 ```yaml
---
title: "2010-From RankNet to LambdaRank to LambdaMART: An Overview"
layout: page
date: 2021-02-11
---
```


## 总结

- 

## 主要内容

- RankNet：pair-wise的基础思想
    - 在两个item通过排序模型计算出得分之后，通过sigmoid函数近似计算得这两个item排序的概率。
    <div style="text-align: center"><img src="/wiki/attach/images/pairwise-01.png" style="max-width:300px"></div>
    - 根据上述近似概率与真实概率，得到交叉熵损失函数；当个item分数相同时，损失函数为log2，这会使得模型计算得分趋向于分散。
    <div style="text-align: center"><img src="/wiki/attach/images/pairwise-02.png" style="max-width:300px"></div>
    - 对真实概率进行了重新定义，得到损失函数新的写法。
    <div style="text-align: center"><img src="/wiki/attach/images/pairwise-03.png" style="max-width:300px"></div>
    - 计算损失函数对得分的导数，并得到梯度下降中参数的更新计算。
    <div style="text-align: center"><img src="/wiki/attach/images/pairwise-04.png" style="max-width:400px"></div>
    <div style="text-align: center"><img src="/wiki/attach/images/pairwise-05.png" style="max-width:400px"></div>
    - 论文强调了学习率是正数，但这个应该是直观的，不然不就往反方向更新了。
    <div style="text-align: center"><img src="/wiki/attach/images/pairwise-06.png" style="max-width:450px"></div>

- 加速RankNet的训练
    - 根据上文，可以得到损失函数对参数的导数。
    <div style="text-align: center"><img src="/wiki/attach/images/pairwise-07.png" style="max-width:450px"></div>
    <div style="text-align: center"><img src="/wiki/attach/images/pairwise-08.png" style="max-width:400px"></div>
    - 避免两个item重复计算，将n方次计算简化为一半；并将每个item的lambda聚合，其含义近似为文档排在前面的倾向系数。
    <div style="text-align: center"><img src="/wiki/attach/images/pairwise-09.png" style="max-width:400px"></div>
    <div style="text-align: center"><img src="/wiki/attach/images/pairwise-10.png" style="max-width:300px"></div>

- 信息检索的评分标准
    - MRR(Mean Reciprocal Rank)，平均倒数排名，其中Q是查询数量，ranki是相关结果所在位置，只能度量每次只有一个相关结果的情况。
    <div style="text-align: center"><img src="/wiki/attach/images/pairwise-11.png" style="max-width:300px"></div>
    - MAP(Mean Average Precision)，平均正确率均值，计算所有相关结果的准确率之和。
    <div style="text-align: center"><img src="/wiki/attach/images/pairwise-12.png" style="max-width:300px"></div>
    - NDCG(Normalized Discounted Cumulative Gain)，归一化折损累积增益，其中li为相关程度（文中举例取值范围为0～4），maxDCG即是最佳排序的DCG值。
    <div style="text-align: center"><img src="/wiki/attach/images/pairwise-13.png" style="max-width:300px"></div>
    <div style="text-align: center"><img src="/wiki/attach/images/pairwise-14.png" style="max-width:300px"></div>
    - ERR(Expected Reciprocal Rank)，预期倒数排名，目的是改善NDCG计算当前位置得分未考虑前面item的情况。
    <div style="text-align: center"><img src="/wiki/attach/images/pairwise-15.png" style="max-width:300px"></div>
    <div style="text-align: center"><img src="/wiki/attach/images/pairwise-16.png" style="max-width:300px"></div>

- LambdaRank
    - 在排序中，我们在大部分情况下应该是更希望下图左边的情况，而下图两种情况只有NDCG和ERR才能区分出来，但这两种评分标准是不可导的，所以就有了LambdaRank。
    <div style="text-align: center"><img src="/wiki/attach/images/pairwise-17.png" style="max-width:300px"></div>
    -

...

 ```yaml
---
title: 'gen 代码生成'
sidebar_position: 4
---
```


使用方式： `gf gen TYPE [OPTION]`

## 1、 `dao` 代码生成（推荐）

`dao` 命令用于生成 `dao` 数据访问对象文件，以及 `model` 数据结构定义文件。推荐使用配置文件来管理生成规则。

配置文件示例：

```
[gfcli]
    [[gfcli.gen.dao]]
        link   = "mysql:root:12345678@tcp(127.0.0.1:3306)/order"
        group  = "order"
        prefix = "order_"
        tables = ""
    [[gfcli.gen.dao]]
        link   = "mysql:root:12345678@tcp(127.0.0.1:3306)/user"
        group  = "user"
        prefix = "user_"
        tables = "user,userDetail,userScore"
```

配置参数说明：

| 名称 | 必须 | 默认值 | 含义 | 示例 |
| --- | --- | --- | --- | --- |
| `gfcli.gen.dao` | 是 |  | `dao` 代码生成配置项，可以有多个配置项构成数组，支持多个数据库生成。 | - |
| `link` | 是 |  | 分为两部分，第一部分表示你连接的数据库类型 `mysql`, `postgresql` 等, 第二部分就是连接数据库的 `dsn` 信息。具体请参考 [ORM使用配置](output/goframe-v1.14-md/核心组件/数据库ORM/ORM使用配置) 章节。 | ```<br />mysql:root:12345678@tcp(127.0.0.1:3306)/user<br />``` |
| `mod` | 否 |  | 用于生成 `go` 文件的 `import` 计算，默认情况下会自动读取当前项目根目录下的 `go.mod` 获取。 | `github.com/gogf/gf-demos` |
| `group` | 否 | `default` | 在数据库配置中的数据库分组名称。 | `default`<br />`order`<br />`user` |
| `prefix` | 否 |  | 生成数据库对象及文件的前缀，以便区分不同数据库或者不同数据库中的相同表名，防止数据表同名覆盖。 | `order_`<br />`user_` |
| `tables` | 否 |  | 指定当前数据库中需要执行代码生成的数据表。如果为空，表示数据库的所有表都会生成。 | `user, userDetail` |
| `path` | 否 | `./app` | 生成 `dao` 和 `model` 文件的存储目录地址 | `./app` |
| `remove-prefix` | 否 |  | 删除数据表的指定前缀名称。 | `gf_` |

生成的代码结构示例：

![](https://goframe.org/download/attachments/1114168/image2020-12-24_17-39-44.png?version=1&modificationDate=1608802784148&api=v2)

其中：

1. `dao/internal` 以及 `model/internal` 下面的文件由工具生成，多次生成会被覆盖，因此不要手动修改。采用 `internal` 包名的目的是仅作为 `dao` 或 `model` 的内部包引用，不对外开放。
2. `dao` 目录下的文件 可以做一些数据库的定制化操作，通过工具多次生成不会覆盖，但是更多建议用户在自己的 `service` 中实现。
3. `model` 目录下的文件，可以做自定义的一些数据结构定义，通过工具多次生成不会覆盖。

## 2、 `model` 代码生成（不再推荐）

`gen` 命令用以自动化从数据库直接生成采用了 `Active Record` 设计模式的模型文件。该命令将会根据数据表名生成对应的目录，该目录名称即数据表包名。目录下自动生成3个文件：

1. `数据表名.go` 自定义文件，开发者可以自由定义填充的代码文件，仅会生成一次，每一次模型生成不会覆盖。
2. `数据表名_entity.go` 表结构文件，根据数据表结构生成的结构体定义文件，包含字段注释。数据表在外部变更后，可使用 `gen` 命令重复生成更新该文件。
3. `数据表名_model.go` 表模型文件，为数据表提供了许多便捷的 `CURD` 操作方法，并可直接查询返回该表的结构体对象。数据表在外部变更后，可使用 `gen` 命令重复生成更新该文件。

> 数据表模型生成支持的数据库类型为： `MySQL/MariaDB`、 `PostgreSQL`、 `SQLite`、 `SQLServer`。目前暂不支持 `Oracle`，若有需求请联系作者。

**Try it:** Repeat exactly the lines above from the one with "- RankNet：pair-wise的基础思想" up to and including the one with "- 论文强调了学习率是正数，但这个应该是直观的，不然不就往反方向更新了。". No other line belongs in the reply.

**Exercise solution:**
- RankNet：pair-wise的基础思想
    - 在两个item通过排序模型计算出得分之后，通过sigmoid函数近似计算得这两个item排序的概率。
    <div style="text-align: center"><img src="/wiki/attach/images/pairwise-01.png" style="max-width:300px"></div>
    - 根据上述近似概率与真实概率，得到交叉熵损失函数；当个item分数相同时，损失函数为log2，这会使得模型计算得分趋向于分散。
    <div style="text-align: center"><img src="/wiki/attach/images/pairwise-02.png" style="max-width:300px"></div>
    - 对真实概率进行了重新定义，得到损失函数新的写法。
    <div style="text-align: center"><img src="/wiki/attach/images/pairwise-03.png" style="max-width:300px"></div>
    - 计算损失函数对得分的导数，并得到梯度下降中参数的更新计算。
    <div style="text-align: center"><img src="/wiki/attach/images/pairwise-04.png" style="max-width:400px"></div>
    <div style="text-align: center"><img src="/wiki/attach/images/pairwise-05.png" style="max-width:400px"></div>
    - 论文强调了学习率是正数，但这个应该是直观的，不然不就往反方向更新了。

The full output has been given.